Returning to Nature: Your Remains at Sleeping Bear
March 8, 2014
You might love Sleeping Bear Dunes National Lakeshore – but do you want your ashes scattered there when you die? Now you can.
Pam Barnett, owner of Parkland Peace, assists families in returning their loved ones’ cremated remains (cremains) to nature. Having secured permits from national and state parks and permission from private estate owners, she's established several sites in which to scatter ashes.
In 2012, Northport’s Barnett obtained a permit and million-dollar insurance policy to settle cremains throughout the Lakeshore, a 35-mile stretch of Lake Michigan's eastern coastline.
“The chief ranger and park superintendent were very gracious and courageous about permitting this activity,” Barnett says, adding she was asked to provide GPS coordinates of her chosen release sites.
“As a professional, I will follow their rules, whereas individuals covertly releasing cremated remains in the park won’t know the guidelines or perhaps be as likely to adhere to them.”
Barnett charges $250 for the service at Sleeping Bear Dunes.
Formerly living in a remote cabin in southeast Arizona’s wilderness, Barnett was contacted by acquaintances who wanted help releasing remains of loved ones in nature. She agreed to help and, after her husband died in 2004, decided she could offer a low-cost settling service to other families, as well.
“I thought there must be a lot of people who don’t have a friend living in the wilderness to do this for their loved ones,” Barnett says. “I wanted to be able to assist them.”
In 2006, she moved back home to Michigan, reuniting with family in Leelanau County.
“When Sleeping Bear Dunes National Lakeshore was designated by Good Morning America as the ‘Most Beautiful Place in America,’ my dream business revived,” she recalls. “I talked to a lot of people and determined that most of them would be receptive to this business. I also learned many of our neighbors have the cremated remains of friends or family members in their home and want an alternative.”
So what are the rules for scattering ashes inside the national park?
“Off pathways and surface release only; no ‘raking’ into the soil,” she says. “Also, no markers of any kind – even ‘natural’ ones, such as a pile of rocks – and no litter left at the scene.”
In addition to Sleeping Bear, Barnett offers settling sites at Texas state parks and in Arizona at her estate and at a friend’s farm in the mountains.
Many companies will scatter remains from planes and offshore vessels or hike them into remote locations, but families who attempt to scatter ashes themselves can end up in hot water.

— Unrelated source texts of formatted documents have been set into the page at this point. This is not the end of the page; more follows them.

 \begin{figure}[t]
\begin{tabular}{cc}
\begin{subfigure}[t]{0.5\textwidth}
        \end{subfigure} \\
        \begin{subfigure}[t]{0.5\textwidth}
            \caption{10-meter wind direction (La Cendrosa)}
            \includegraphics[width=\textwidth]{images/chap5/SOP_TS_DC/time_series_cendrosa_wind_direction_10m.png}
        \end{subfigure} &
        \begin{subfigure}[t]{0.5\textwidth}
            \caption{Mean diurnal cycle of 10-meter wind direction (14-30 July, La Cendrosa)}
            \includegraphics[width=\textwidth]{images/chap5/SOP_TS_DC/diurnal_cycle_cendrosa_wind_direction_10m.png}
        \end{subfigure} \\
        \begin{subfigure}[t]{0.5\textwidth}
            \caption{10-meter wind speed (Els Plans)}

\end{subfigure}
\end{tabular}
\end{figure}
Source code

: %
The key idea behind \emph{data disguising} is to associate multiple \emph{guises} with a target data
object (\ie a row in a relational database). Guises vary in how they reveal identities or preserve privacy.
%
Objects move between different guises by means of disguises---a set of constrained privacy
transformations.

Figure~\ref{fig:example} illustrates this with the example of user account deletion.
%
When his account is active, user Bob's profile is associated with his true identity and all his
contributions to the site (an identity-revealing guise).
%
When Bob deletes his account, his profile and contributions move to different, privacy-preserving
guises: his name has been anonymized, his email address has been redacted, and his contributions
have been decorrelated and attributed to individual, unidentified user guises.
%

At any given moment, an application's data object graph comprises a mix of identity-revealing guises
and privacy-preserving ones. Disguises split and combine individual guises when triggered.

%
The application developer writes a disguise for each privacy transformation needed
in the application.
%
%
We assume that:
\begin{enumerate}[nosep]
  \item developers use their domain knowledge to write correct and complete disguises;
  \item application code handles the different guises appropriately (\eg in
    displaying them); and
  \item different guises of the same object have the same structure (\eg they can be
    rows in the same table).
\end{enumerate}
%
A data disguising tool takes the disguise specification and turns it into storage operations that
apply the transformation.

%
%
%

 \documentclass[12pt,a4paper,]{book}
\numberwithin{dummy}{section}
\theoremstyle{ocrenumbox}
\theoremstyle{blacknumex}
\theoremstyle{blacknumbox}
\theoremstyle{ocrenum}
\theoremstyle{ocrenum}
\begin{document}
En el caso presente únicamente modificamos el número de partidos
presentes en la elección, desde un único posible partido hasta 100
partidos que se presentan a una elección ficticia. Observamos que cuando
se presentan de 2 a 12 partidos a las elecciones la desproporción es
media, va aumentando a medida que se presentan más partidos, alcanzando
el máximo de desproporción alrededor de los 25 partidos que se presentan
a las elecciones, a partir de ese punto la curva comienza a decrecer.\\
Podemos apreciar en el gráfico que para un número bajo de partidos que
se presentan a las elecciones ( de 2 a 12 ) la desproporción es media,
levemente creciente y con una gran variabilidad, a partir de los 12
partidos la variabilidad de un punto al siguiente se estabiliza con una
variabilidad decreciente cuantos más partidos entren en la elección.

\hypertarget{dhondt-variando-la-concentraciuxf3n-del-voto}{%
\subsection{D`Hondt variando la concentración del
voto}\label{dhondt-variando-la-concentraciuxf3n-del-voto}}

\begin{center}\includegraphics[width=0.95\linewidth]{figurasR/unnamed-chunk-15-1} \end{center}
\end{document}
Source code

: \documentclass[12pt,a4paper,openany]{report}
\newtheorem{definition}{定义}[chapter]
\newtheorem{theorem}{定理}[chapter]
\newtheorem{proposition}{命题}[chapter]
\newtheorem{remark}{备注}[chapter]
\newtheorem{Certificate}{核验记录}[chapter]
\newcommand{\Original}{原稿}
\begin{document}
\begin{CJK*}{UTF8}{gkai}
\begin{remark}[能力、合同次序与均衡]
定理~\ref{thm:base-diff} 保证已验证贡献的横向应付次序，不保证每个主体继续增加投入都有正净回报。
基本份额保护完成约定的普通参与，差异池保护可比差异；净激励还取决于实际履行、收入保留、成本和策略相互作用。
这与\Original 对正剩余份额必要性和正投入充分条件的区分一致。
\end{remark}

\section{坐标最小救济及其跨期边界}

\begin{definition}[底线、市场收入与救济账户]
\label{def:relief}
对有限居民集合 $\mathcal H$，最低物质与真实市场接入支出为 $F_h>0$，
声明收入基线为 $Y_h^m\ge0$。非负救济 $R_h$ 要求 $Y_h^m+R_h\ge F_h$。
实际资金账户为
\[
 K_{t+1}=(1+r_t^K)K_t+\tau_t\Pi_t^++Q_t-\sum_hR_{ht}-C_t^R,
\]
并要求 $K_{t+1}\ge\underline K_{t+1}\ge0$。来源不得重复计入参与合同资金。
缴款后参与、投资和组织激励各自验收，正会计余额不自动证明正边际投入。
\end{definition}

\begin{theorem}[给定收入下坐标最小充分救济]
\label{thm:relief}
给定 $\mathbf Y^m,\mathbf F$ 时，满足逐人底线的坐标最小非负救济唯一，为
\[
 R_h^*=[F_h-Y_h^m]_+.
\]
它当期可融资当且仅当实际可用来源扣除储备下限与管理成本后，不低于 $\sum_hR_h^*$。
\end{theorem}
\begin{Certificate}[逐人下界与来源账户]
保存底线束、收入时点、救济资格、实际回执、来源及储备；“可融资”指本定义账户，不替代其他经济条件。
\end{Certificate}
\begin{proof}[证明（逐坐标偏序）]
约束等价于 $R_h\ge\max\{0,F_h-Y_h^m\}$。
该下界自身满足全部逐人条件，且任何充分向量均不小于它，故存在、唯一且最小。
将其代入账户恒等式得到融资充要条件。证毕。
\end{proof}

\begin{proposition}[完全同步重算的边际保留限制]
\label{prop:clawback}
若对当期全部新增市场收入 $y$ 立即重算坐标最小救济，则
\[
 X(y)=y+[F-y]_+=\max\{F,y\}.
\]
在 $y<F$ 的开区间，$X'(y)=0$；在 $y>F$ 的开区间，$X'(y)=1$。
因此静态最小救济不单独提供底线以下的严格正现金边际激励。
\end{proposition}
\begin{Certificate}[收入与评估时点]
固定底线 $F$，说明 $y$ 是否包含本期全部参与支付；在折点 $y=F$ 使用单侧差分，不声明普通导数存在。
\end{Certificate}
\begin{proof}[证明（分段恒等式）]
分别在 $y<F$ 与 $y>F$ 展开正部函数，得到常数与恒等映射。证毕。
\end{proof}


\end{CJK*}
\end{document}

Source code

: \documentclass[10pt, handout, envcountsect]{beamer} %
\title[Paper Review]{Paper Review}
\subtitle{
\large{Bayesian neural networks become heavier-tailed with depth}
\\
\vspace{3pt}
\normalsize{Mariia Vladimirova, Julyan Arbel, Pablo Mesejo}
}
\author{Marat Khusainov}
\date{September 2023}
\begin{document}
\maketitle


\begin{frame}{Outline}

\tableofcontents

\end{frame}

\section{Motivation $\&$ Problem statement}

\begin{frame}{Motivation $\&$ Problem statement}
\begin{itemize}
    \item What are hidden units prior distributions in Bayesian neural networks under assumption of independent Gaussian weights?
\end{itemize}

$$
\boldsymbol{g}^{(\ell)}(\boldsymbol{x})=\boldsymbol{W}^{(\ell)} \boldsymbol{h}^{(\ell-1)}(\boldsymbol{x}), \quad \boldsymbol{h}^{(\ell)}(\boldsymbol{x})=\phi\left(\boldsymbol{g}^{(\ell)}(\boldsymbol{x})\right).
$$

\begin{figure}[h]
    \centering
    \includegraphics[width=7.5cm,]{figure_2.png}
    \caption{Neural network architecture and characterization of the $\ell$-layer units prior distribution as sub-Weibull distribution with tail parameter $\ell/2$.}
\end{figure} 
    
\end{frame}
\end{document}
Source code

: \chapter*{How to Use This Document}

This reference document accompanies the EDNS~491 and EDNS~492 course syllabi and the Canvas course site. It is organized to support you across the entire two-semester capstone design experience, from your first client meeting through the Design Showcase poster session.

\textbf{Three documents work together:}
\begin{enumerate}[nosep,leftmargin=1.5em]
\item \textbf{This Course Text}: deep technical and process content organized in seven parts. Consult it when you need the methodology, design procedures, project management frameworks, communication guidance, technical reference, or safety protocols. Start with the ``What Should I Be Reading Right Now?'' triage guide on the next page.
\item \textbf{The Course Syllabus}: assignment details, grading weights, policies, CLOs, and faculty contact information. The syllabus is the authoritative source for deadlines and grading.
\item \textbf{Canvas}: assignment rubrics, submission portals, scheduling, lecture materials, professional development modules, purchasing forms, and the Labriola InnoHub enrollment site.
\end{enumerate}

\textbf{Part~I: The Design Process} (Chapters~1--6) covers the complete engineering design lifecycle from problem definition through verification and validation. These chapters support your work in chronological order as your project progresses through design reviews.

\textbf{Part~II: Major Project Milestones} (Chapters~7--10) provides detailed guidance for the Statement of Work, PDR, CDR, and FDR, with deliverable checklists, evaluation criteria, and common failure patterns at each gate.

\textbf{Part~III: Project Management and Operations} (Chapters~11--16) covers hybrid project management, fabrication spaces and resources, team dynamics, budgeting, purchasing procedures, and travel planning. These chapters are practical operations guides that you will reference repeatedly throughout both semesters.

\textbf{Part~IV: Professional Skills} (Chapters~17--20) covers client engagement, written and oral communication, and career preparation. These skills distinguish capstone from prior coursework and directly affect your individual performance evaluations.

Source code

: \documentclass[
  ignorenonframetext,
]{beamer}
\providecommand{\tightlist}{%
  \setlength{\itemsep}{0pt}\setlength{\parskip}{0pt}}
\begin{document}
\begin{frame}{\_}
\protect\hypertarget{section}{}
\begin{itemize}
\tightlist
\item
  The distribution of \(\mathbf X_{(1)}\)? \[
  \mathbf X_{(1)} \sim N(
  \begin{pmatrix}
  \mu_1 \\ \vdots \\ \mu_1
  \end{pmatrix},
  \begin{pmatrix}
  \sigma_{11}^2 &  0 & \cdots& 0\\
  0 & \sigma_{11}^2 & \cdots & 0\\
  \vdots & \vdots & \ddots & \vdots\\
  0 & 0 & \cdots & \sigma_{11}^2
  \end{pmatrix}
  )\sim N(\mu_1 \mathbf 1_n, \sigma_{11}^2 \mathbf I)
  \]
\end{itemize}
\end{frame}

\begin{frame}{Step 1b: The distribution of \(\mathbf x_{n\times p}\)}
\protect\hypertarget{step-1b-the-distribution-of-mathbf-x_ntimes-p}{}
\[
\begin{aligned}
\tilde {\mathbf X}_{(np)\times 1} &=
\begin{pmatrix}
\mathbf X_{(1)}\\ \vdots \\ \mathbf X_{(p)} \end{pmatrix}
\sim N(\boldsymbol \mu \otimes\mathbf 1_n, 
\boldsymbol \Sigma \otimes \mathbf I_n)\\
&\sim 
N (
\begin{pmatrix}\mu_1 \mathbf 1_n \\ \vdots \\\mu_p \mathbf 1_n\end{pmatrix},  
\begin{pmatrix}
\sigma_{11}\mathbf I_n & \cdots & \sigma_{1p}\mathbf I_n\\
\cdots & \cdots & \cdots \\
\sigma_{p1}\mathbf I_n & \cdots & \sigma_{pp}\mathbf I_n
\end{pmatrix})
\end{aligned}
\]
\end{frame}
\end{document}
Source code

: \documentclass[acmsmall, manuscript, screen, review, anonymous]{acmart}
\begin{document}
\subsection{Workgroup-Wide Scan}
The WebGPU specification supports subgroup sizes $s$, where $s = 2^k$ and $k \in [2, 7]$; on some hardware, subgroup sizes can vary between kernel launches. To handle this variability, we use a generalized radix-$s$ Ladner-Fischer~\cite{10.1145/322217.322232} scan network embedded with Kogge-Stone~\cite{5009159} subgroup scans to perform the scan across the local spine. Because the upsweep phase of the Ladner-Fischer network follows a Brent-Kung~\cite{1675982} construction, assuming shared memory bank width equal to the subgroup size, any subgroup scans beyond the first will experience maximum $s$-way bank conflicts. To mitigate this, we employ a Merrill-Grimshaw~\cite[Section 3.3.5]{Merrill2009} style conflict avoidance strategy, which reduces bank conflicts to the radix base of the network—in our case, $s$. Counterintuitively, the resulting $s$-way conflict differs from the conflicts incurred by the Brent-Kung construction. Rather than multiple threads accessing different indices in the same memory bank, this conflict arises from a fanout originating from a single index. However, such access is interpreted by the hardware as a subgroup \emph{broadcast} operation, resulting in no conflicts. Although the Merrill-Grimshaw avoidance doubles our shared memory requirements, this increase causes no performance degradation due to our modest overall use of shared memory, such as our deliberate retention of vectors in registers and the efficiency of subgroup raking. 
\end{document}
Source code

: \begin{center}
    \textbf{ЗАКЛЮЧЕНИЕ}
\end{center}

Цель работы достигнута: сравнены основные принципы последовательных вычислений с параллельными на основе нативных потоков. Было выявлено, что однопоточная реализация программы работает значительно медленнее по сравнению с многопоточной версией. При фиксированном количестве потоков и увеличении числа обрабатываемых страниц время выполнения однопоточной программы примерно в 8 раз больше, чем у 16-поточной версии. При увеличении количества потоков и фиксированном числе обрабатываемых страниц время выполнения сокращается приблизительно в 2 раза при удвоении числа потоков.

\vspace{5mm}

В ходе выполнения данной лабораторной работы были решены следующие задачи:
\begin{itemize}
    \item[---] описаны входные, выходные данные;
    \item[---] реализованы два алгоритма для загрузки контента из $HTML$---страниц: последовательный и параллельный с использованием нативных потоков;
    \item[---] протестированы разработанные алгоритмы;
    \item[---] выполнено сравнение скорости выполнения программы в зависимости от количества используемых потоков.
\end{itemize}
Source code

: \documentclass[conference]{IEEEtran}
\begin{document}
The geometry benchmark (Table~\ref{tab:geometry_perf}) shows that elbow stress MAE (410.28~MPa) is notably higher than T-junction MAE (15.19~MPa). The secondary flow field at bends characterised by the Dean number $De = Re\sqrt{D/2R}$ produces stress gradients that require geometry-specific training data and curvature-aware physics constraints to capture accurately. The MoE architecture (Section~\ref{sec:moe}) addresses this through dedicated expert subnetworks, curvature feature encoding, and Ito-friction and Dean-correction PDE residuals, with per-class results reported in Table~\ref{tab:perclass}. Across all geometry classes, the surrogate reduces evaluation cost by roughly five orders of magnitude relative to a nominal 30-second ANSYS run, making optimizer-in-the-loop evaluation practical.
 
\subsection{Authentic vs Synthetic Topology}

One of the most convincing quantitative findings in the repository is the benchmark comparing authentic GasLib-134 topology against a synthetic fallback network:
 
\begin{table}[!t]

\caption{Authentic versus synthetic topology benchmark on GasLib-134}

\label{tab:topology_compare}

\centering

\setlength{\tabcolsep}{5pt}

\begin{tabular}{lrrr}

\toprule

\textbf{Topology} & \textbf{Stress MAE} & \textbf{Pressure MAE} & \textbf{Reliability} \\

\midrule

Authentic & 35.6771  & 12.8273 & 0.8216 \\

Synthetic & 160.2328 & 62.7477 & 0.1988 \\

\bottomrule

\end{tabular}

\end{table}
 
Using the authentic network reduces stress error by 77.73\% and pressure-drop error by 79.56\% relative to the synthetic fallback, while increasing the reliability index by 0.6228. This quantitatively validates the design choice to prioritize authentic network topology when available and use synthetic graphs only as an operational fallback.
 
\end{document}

“I know of instances where people attempting maritime and shore releases find themselves in trouble with the law,” she says. “It’s also very important to secure permission before releasing cremains on private property or public lands.”
Scattering ashes in the national park will allow families to go to the site “just as they might go to a cemetery to pay their respects," Barnett adds.
“Perhaps some of those families will develop a tradition of an annual party in the park... and create great memories for current generations.”